Document images with source code>
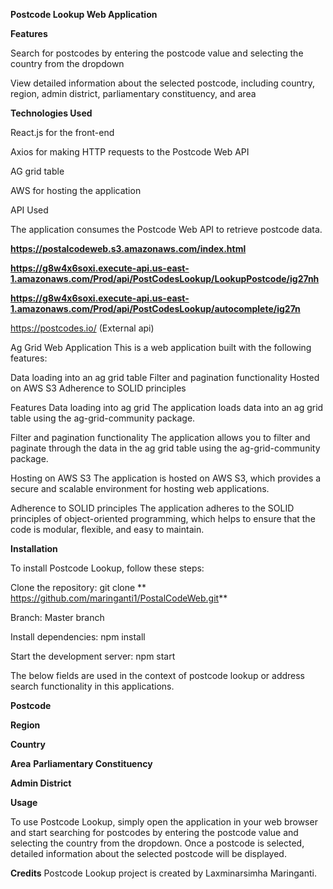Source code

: **Postcode Lookup Web Application**

**Features**

Search for postcodes by entering the postcode value and selecting the country from the dropdown

View detailed information about the selected postcode, including country, region, admin district, parliamentary constituency, and area

**Technologies Used**

React.js for the front-end

Axios for making HTTP requests to the Postcode Web API

AG grid table

AWS for hosting the application

API Used

The application consumes the Postcode Web API to retrieve postcode data.

**https://postalcodeweb.s3.amazonaws.com/index.html**

**https://g8w4x6soxi.execute-api.us-east-1.amazonaws.com/Prod/api/PostCodesLookup/LookupPostcode/ig27nh**

**https://g8w4x6soxi.execute-api.us-east-1.amazonaws.com/Prod/api/PostCodesLookup/autocomplete/ig27n**

https://postcodes.io/ (External api)

Ag Grid Web Application
This is a web application built with the following features:

Data loading into an ag grid table
Filter and pagination functionality
Hosted on AWS S3
Adherence to SOLID principles

Features
Data loading into ag grid
The application loads data into an ag grid table using the ag-grid-community package.

Filter and pagination functionality
The application allows you to filter and paginate through the data in the ag grid table using the ag-grid-community package.

Hosting on AWS S3
The application is hosted on AWS S3, which provides a secure and scalable environment for hosting web applications.

Adherence to SOLID principles
The application adheres to the SOLID principles of object-oriented programming, which helps to ensure that the code is modular, flexible, and easy to maintain.

**Installation**

To install Postcode Lookup, follow these steps:

Clone the repository: git clone ** https://github.com/maringanti1/PostalCodeWeb.git**

Branch: Master branch

Install dependencies: npm install

Start the development server: npm start

The below fields are used in the context of postcode lookup or address search functionality in this applications.

**Postcode**

**Region**

**Country**

**Area**
**Parliamentary Constituency**

**Admin District**

**Usage**

To use Postcode Lookup, simply open the application in your web browser and start searching for postcodes by entering the postcode value and selecting the country from the dropdown. Once a postcode is selected, detailed information about the selected postcode will be displayed.
 
**Credits**
Postcode Lookup project is created by Laxminarsimha Maringanti.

What you should do> None of the pictures should appear; the rest of the entries must be reproduced exactly.

Answer to the problem>
Source code

: **Postcode Lookup Web Application**

**Features**

Search for postcodes by entering the postcode value and selecting the country from the dropdown

View detailed information about the selected postcode, including country, region, admin district, parliamentary constituency, and area

**Technologies Used**

React.js for the front-end

Axios for making HTTP requests to the Postcode Web API

AG grid table

AWS for hosting the application

API Used

The application consumes the Postcode Web API to retrieve postcode data.

**https://postalcodeweb.s3.amazonaws.com/index.html**

**https://g8w4x6soxi.execute-api.us-east-1.amazonaws.com/Prod/api/PostCodesLookup/LookupPostcode/ig27nh**

**https://g8w4x6soxi.execute-api.us-east-1.amazonaws.com/Prod/api/PostCodesLookup/autocomplete/ig27n**

https://postcodes.io/ (External api)

Ag Grid Web Application
This is a web application built with the following features:

Data loading into an ag grid table
Filter and pagination functionality
Hosted on AWS S3
Adherence to SOLID principles

Features
Data loading into ag grid
The application loads data into an ag grid table using the ag-grid-community package.

Filter and pagination functionality
The application allows you to filter and paginate through the data in the ag grid table using the ag-grid-community package.

Hosting on AWS S3
The application is hosted on AWS S3, which provides a secure and scalable environment for hosting web applications.

Adherence to SOLID principles
The application adheres to the SOLID principles of object-oriented programming, which helps to ensure that the code is modular, flexible, and easy to maintain.

**Installation**

To install Postcode Lookup, follow these steps:

Clone the repository: git clone ** https://github.com/maringanti1/PostalCodeWeb.git**

Branch: Master branch

Install dependencies: npm install

Start the development server: npm start

The below fields are used in the context of postcode lookup or address search functionality in this applications.

**Postcode**

**Region**

**Country**

**Area**
**Parliamentary Constituency**

**Admin District**

**Usage**

To use Postcode Lookup, simply open the application in your web browser and start searching for postcodes by entering the postcode value and selecting the country from the dropdown. Once a postcode is selected, detailed information about the selected postcode will be displayed.
 
**Credits**
Postcode Lookup project is created by Laxminarsimha Maringanti.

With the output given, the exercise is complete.